However, under this icy surface, a change was gradually going on; and one afternoon, to his great surprise, Mrs. Gaunt's maid came to ask Griffith if he would come to Mrs. Gaunt's apartment.

He found her seated in her bay-window, among her flowers. She seemed another woman all of a sudden, and smiled on him her exquisite smile of days gone by.

"Come, sit beside me," said she, "in this beautiful window that you have given me."

"Sit beside you, Kate?" said Griffith. "Nay, let me kneel at your knees: that is my place."

"As you will," said she, softly; and continued, in the same tone: "Now listen to me. You and I are two fools. We have been very happy together in days gone by; and we should both of us like to try again; but we neither of us know how to begin. You are afraid to tell me you love me, and I am ashamed to own to you or anybody else that I love you, in spite of it all;—I do, though."

"You love me! a wretch like me, Kate? 'T is impossible. I cannot be so happy."

"Child," said Mrs. Gaunt, "love is not reason; love is not common sense. 'T is a passion; like your jealousy, poor fool. I love you, as a mother loves her child, all the more for all you have made me suffer. I might not say as much, if I thought we should be long together. But something tells me I shall die this time: I never felt so before. Bury me at Hernshaw. After all, I spent more happy years there than most wives ever know. I see you are very sorry for what you have done. How could I die and leave thee in doubt of my forgiveness, and my love? Kiss me, poor jealous fool; for I do forgive thee, and love thee with all my sorrowful heart." And even with the words she bowed herself and sank quietly into his arms, and he kissed her and cried bitterly over her: bitterly. But she was comparatively calm. For she said to herself, "The end is at hand."

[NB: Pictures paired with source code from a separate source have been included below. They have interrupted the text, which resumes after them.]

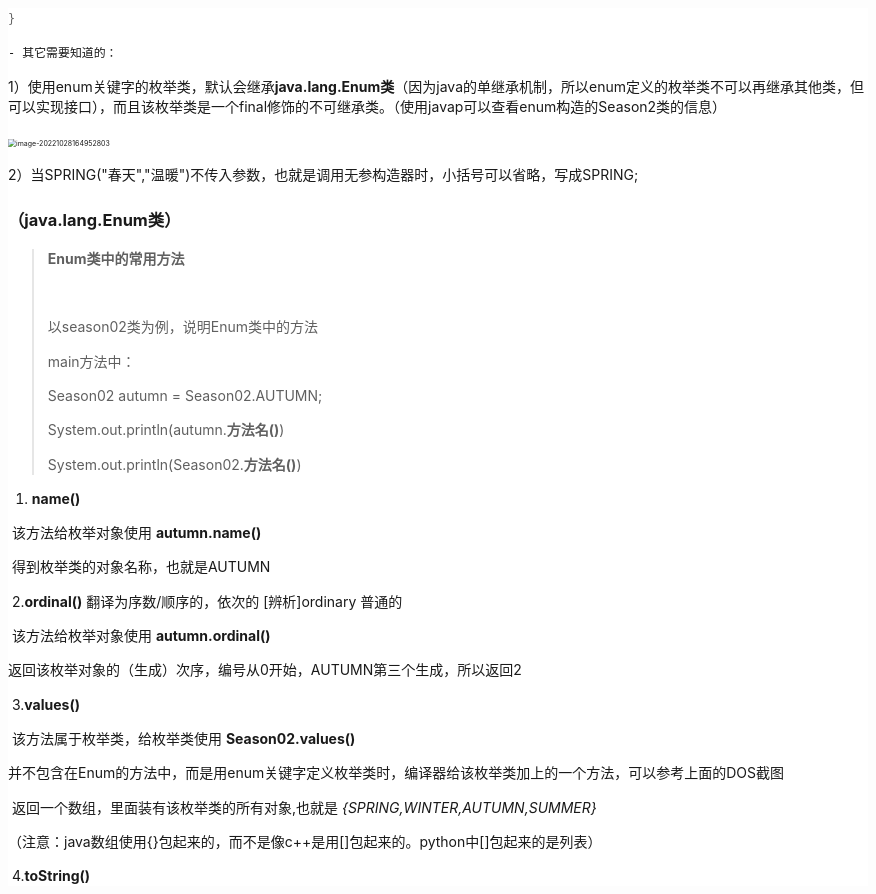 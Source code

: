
 ```java
}
```

	- 其它需要知道的：

​	1）使用enum关键字的枚举类，默认会继承**java.lang.Enum类**（因为java的单继承机制，所以enum定义的枚举类不可以再继承其他类，但可以实现接口），而且该枚举类是一个final修饰的不可继承类。（使用javap可以查看enum构造的Season2类的信息）

<img src="C:\Users\15054\AppData\Roaming\Typora\typora-user-images\image-20221028164952803.png" alt="image-20221028164952803" style="zoom: 50%;" />

​	2）当SPRING("春天","温暖")不传入参数，也就是调用无参构造器时，小括号可以省略，写成SPRING;



### （java.lang.Enum类）

> **Enum类中的常用方法**
>
> ​	
>
> 以season02类为例，说明Enum类中的方法
>
> main方法中：
>
> Season02 autumn = Season02.AUTUMN;
>
> System.out.println(autumn.**方法名()**)
>
> System.out.println(Season02.**方法名()**)



1) **name()**

​		该方法给枚举对象使用	**autumn.name()**

​		得到枚举类的对象名称，也就是AUTUMN



​	2.**ordinal()**		翻译为序数/顺序的，依次的	[辨析]ordinary	普通的

​		该方法给枚举对象使用	**autumn.ordinal()**

​		返回该枚举对象的（生成）次序，编号从0开始，AUTUMN第三个生成，所以返回2



​	3.**values()** 

​		该方法属于枚举类，给枚举类使用	**Season02.values()**

​		并不包含在Enum的方法中，而是用enum关键字定义枚举类时，编译器给该枚举类加上的一个方法，可以参考上面的DOS截图

​		返回一个数组，里面装有该枚举类的所有对象,也就是  *{SPRING,WINTER,AUTUMN,SUMMER}*	

​		（注意：java数组使用{}包起来的，而不是像c++是用[]包起来的。python中[]包起来的是列表）



​	4.**toString()**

Griffith, instead of pooh-poohing his wife's forebodings, set himself to baffle them.

He used his wealth freely, and, besides the county doctor, had two very eminent practitioners from London, one of whom was a gray-headed man, the other singularly young for the fame he had obtained. But then he was a genuine enthusiast in his art.


Griffith, white as a ghost, and unable to shake off the forebodings Catharine had communicated to him, walked incessantly up and down the room; and, at his earnest request, one or other of the four doctors in attendance was constantly coming to him with information.

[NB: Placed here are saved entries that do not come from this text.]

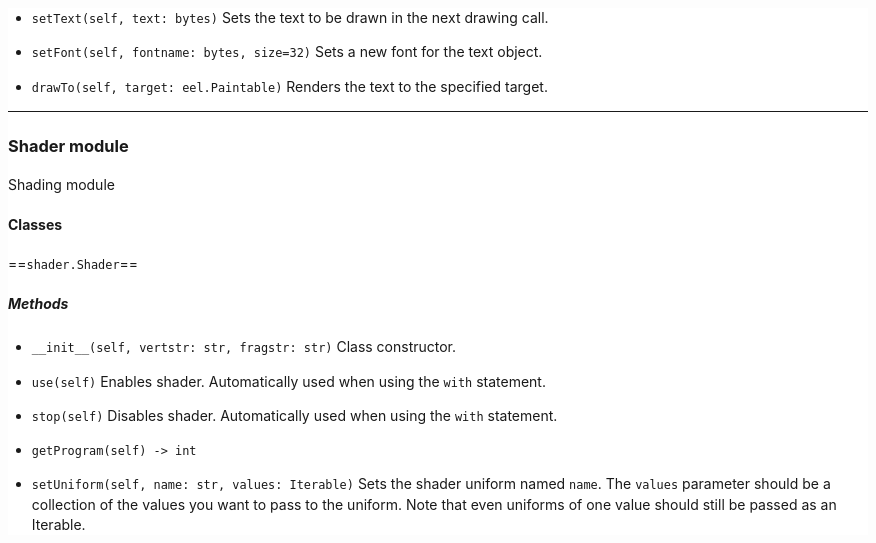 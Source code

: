 * `setText(self, text: bytes)`
    Sets the text to be drawn in the next drawing call.
    ```
    ```

* `setFont(self, fontname: bytes, size=32)`
    Sets a new font for the text object.
    ```
    ```

* `drawTo(self, target: eel.Paintable)`
    Renders the text to the specified target.

---

### Shader module
Shading module

#### Classes

==`shader.Shader`==

##### Methods

* `__init__(self, vertstr: str, fragstr: str)`
    Class constructor.
    ```
    ```

* `use(self)`
    Enables shader. Automatically used when using the `with` statement.
    ```
    ```

* `stop(self)`
    Disables shader. Automatically used when using the `with` statement.
    ```
    ```

* `getProgram(self) -> int`
* `setUniform(self, name: str, values: Iterable)`
    Sets the shader uniform named `name`. The `values` parameter should be a collection of the values you want to pass to the uniform.
    Note that even uniforms of one value should still be passed as an Iterable. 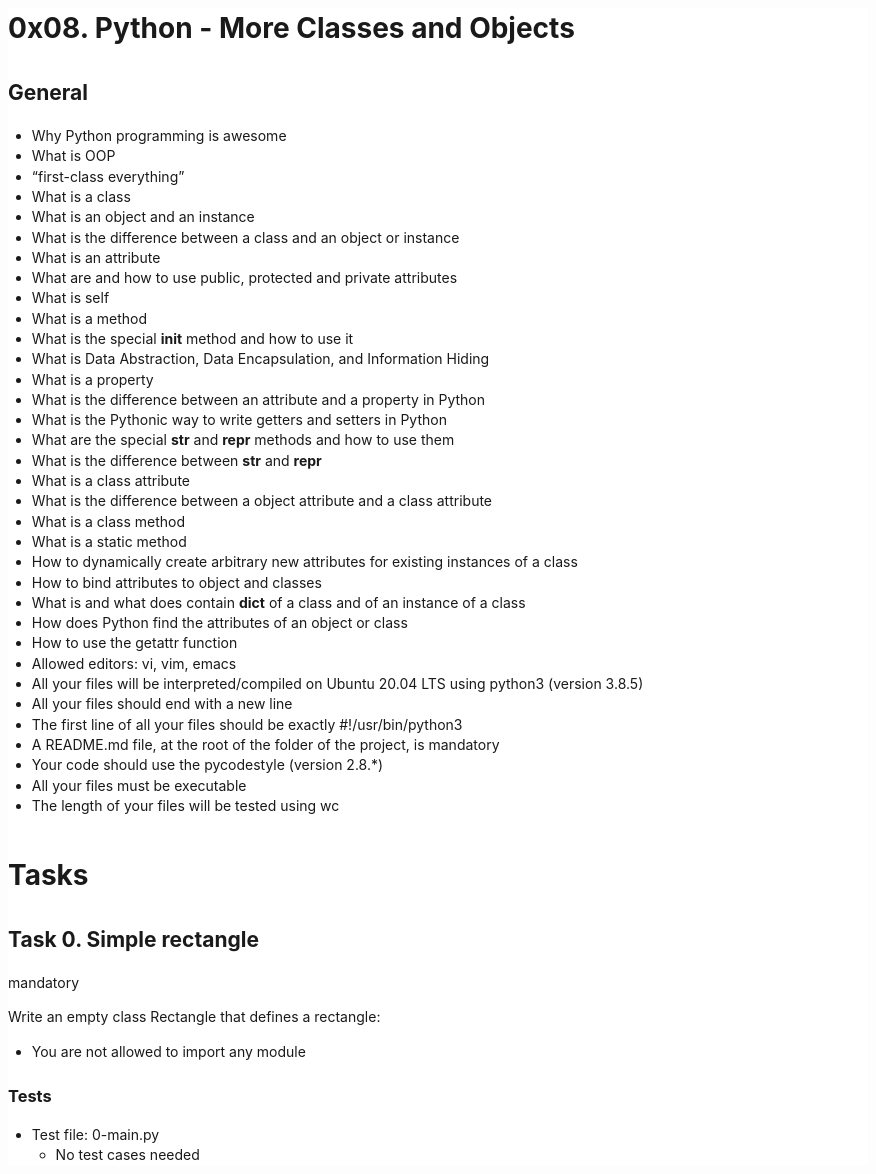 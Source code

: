 # 0x08. Python - More Classes and Objects
## General
-    Why Python programming is awesome
-    What is OOP
-    “first-class everything”
-    What is a class
-    What is an object and an instance
-    What is the difference between a class and an object or instance
-    What is an attribute
-    What are and how to use public, protected and private attributes
-    What is self
-    What is a method
-    What is the special __init__ method and how to use it
-    What is Data Abstraction, Data Encapsulation, and Information Hiding
-    What is a property
-    What is the difference between an attribute and a property in Python
-    What is the Pythonic way to write getters and setters in Python
-    What are the special __str__ and __repr__ methods and how to use them
-    What is the difference between __str__ and __repr__
-    What is a class attribute
-    What is the difference between a object attribute and a class attribute
-    What is a class method
-    What is a static method
-    How to dynamically create arbitrary new attributes for existing instances of a class
-    How to bind attributes to object and classes
-    What is and what does contain __dict__ of a class and of an instance of a class
-    How does Python find the attributes of an object or class
-    How to use the getattr function
-    Allowed editors: vi, vim, emacs
-    All your files will be interpreted/compiled on Ubuntu 20.04 LTS using python3 (version 3.8.5)
-    All your files should end with a new line
-    The first line of all your files should be exactly #!/usr/bin/python3
-    A README.md file, at the root of the folder of the project, is mandatory
-    Your code should use the pycodestyle (version 2.8.*)
-    All your files must be executable
-    The length of your files will be tested using wc

# Tasks
## Task 0. Simple rectangle
mandatory

Write an empty class Rectangle that defines a rectangle:
-  You are not allowed to import any module

### Tests
-  Test file: 0-main.py
    -  No test cases needed
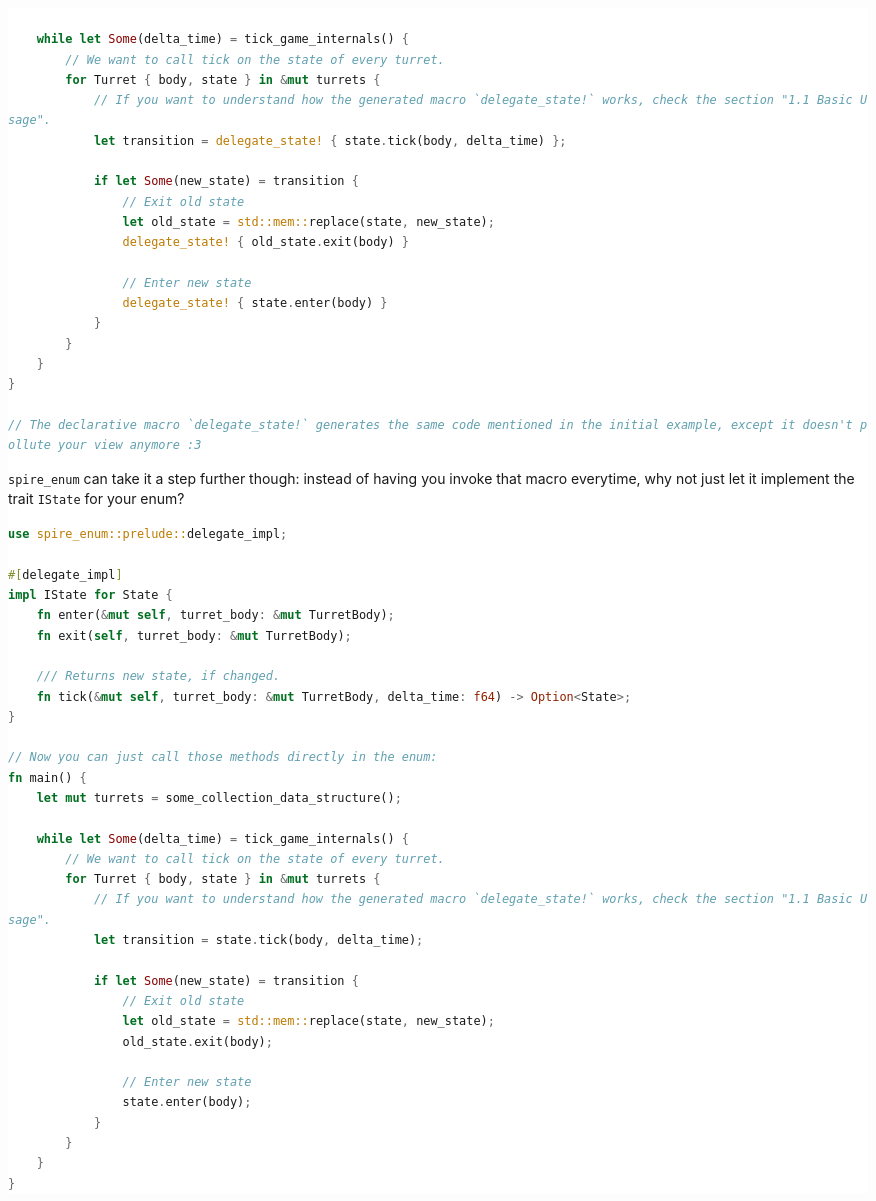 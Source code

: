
 ```rust ignore

    while let Some(delta_time) = tick_game_internals() {
        // We want to call tick on the state of every turret.
        for Turret { body, state } in &mut turrets {
            // If you want to understand how the generated macro `delegate_state!` works, check the section "1.1 Basic Usage".
            let transition = delegate_state! { state.tick(body, delta_time) };

            if let Some(new_state) = transition {
                // Exit old state
                let old_state = std::mem::replace(state, new_state);
                delegate_state! { old_state.exit(body) }

                // Enter new state
                delegate_state! { state.enter(body) }
            }
        }
    }
}

// The declarative macro `delegate_state!` generates the same code mentioned in the initial example, except it doesn't pollute your view anymore :3

```

`spire_enum` can take it a step further though: instead of having you invoke that macro everytime, why not just let it implement the trait `IState` for your enum?

```rust ignore
use spire_enum::prelude::delegate_impl;

#[delegate_impl]
impl IState for State {
    fn enter(&mut self, turret_body: &mut TurretBody);
    fn exit(self, turret_body: &mut TurretBody);

    /// Returns new state, if changed.
    fn tick(&mut self, turret_body: &mut TurretBody, delta_time: f64) -> Option<State>;
}

// Now you can just call those methods directly in the enum:
fn main() {
    let mut turrets = some_collection_data_structure();

    while let Some(delta_time) = tick_game_internals() {
        // We want to call tick on the state of every turret.
        for Turret { body, state } in &mut turrets {
            // If you want to understand how the generated macro `delegate_state!` works, check the section "1.1 Basic Usage".
            let transition = state.tick(body, delta_time);

            if let Some(new_state) = transition {
                // Exit old state
                let old_state = std::mem::replace(state, new_state);
                old_state.exit(body);

                // Enter new state
                state.enter(body);
            }
        }
    }
}

```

The case proceeded favorably, and, to Griffith's surprise and joy, a healthy boy was born about two o'clock in the morning. The mother was reported rather feverish, but nothing to cause alarm.

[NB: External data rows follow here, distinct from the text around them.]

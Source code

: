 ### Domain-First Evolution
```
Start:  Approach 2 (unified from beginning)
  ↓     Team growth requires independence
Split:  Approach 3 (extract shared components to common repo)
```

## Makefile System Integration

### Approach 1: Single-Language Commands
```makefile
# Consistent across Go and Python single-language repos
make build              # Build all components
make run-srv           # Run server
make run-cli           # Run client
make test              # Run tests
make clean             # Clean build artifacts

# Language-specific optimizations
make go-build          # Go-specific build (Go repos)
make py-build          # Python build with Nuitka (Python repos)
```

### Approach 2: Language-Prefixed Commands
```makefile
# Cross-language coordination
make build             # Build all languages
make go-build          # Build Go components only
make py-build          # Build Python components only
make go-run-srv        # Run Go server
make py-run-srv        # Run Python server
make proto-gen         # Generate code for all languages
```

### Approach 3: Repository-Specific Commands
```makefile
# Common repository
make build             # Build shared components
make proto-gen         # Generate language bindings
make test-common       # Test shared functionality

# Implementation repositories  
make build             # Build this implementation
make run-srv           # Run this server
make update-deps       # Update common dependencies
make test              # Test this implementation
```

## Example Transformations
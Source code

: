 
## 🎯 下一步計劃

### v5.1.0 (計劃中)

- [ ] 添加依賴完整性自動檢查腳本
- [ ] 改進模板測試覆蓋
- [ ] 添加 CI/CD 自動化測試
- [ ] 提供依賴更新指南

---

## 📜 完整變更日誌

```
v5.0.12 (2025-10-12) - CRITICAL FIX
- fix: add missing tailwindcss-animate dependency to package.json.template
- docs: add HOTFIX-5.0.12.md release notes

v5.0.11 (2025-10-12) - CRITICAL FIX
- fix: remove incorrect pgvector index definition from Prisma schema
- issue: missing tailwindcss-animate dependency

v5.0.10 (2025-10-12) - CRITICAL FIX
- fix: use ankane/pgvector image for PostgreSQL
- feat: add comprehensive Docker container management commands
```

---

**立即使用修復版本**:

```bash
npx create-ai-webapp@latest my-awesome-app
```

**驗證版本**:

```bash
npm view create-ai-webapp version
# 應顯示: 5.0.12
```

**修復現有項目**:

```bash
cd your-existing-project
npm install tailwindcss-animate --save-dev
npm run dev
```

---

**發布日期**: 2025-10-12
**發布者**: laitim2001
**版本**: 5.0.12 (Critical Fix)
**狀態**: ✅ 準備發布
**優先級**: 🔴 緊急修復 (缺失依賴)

Griffith threw himself on two chairs and fell fast asleep.

Towards morning he found himself shaken, and there was Ashley, the young doctor, standing beside him with a very grave face. Griffith started up, and cried, "What is wrong, in God's name?"

"I am sorry to say there has been a sudden hemorrhage, and the patient is much exhausted."

"She is dying, she is dying!" cried Griffith, in anguish.

"Not dying. But she will infallibly sink, unless some unusual circumstance occur to sustain vitality."

Griffith laid hold of him. "O sir, take my whole fortune, but save her! save her! save her!"

"Mr. Gaunt," said the young doctor, "be calm, or you will make matters worse. There is one chance to save her; but my professional brethren are prejudiced against it. However, they have consented, at my earnest request, to refer my proposal to you. She is sinking for want of blood; if you consent to my opening a vein and transfusing healthy blood from a living subject into hers, I will undertake the operation. You had better come and see her; you will be more able to judge."

"Let me lean on you," said Griffith. And the strong wrestler went tottering up the stairs. There they showed him poor Kate, white as the bed-clothes, breathing hard, and with a pulse that hardly moved.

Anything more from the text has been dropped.